◆ Data for the task
------------------------------------
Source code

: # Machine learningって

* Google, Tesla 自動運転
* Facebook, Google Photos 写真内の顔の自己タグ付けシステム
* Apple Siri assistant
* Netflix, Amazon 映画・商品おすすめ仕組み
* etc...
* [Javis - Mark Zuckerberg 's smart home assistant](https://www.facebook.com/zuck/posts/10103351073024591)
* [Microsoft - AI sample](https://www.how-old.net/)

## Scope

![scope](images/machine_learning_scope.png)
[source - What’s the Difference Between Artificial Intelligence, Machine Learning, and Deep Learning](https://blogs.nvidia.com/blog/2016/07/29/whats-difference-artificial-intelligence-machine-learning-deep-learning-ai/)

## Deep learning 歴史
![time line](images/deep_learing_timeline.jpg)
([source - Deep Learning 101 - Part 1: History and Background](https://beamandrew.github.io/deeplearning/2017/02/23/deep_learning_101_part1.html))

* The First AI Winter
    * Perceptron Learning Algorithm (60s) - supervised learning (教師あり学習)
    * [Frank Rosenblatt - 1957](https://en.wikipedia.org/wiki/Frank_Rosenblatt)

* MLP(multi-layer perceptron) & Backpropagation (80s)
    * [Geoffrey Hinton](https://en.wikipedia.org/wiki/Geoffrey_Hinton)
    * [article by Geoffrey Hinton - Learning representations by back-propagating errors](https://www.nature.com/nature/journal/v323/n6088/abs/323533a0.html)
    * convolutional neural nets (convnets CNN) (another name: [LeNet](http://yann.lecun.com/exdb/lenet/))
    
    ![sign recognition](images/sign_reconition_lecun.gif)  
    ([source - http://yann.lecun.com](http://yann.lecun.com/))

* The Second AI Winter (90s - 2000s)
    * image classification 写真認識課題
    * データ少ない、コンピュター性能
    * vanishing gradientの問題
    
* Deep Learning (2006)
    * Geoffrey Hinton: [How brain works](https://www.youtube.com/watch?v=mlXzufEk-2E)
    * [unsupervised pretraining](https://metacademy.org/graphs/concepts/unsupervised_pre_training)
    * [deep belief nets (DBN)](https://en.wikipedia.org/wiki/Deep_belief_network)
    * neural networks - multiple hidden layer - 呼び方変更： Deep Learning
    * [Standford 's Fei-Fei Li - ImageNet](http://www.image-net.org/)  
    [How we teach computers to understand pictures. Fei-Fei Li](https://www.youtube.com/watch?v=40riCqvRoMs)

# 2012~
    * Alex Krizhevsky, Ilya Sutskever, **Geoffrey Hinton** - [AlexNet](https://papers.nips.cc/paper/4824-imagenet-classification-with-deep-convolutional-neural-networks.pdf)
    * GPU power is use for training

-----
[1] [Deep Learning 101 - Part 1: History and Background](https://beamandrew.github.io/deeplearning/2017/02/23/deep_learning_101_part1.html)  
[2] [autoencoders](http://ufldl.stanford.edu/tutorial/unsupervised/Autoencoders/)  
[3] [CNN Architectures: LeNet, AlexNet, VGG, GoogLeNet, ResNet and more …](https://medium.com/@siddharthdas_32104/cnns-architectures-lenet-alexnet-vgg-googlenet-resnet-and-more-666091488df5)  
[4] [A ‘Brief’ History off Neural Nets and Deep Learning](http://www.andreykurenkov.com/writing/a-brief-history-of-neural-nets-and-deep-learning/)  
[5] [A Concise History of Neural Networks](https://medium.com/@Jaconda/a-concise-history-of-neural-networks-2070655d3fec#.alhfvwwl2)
------------------------------------
◆ Work instructions
In the listing, find each line with the string "History" and copy it.

◆ Solution
([source - Deep Learning 101 - Part 1: History and Background](https://beamandrew.github.io/deeplearning/2017/02/23/deep_learning_101_part1.html))
[1] [Deep Learning 101 - Part 1: History and Background](https://beamandrew.github.io/deeplearning/2017/02/23/deep_learning_101_part1.html)  
[4] [A ‘Brief’ History off Neural Nets and Deep Learning](http://www.andreykurenkov.com/writing/a-brief-history-of-neural-nets-and-deep-learning/)  
[5] [A Concise History of Neural Networks](https://medium.com/@Jaconda/a-concise-history-of-neural-networks-2070655d3fec#.alhfvwwl2)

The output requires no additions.